The worst fear of predictive modeling is large estimation variance (i.e., big uncertainty). Shmueli (2010) argues that while bias is also unwelcome in predictive strategies, it is sometimes acceptable when it helps reduce uncertainty: Better be systematically a little wrong but closer to the real values for each prediction, than be correct on average but far from the truth for many individual observations. This distinction between explanatory and predictive modeling is directly linked to the fact that the goal of explanatory modeling is estimating average effects while the goal of predictive modeling is making predictions about individual observations.
Furthermore, it is possible to say that while explanatory (i.e., causal inference modeling) is typical for so called basic research, predictive modeling is more prevalent in applied research. Further distinction is in that predictive modeling is more developed in the field of computer science, while explanatory modeling is more developed in the field of statistics (from which social sciences traditionally draw much more).
This chapter aims to make some general considerations which we think are important before one starts discovering more specific and practical steps of regression modeling. On that note, we would like to conclude it with reference an important point made by (Gelman et al., 2020).
No matter the goal of our regression modeling, there are three concerns: “: (1) what information is being used in the estimation process, (2) what assumptions are being made, and (3) how estimates and predictions are interpreted, in a classical or Bayesian framework” (Gelman et al., 2020, p. 13).
Information is the data itself, but also our knowledge about data collection, sampling, and our prior knowledge of the phenomenon we study (i.e.,theory).

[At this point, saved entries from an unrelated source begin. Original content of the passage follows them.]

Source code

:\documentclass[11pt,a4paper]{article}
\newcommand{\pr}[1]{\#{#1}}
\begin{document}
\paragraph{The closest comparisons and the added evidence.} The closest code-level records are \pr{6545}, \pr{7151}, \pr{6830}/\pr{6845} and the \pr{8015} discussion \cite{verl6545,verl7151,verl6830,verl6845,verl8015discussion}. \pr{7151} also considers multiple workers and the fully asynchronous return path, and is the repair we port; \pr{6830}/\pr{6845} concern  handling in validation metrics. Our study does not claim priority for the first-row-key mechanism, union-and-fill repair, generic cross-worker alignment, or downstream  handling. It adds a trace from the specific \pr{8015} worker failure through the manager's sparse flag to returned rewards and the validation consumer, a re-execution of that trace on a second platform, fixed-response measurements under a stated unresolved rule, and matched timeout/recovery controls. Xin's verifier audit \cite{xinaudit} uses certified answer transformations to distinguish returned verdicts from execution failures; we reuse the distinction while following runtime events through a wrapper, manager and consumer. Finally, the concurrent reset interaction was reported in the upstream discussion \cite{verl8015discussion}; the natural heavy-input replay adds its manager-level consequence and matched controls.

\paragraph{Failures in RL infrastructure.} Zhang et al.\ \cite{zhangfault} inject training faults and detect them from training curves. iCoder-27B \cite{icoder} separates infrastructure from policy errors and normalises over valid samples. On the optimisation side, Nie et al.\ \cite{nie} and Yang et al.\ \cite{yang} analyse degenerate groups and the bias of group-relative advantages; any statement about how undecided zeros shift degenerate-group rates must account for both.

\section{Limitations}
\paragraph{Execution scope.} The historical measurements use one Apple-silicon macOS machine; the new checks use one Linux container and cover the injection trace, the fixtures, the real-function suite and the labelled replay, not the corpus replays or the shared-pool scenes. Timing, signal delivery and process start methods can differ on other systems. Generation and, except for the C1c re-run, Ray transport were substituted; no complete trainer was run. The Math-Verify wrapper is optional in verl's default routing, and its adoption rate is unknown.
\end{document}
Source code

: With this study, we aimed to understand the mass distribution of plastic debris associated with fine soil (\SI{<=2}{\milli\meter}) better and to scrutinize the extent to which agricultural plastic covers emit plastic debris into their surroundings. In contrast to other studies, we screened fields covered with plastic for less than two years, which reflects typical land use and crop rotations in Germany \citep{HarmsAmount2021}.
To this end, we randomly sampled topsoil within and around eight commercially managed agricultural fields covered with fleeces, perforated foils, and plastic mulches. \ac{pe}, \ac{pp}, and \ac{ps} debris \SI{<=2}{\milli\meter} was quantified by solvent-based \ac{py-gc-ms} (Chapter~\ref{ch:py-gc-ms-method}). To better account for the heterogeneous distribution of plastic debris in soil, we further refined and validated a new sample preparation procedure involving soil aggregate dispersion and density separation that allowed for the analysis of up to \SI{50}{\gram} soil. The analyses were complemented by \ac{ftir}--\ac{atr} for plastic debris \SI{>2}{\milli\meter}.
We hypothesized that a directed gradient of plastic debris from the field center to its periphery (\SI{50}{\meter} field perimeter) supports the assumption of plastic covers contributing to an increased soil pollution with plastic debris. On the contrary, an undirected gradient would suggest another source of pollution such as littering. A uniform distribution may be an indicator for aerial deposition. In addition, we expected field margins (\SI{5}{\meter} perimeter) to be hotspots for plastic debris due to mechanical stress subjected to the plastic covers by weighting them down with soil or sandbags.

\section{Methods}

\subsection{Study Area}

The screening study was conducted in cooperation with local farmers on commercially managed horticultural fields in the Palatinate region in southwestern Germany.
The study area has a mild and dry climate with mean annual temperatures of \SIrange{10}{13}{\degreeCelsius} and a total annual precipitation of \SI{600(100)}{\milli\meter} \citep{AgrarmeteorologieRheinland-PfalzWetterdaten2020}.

Assumptions concern the functional form (e.g., is the independent variable only included as main effect, or are there also interactions present? Do we raw data or do we transform is somehow?), but also sampling related problems (assumptions about randomness, population coverage etc.), and assumptions about real-life relevance (are the measured responses meaningful constructs, are they stable in time, etc.).
As for interpretation (inference), there are two dominant schools of inference. Classical inference (a.k.a. Error statistics, NHT, Frequentist approach) offers a clear (“objective”) path from data to inferences without relying on external information in the estimating process. (Of course, it also relies on external information such as information about data collection, sampling, etc., but it uses the information prior to the estimation algorithm. Once the model is specified, the estimation algorithm itself only uses the data, no external information). On the contrary, bayesian inference incorporates prior information into the estimation process. The disadvantage of this approach is that it makes space for arbitrary decisions (different people can have different idea about probability of a theory). The advantage is that it can be more realistic (e.g., it can take publication bias into account more explicitly).
While (Gelman et al., 2020) prefer bayesian approach over frequentist approach, we will in this course stick to classical frequentist approach with which students of our department are familiar from their Statistics I and II classes.
For most applications, especially with large datasets typical for social sciences, the two procedures produce almost identical estimates. There are differences in the two schools’ emphases in reporting and sometimes using bayesian estimation can produce results where frequentist procedures do not converge (such as in complicated hierarchical models.)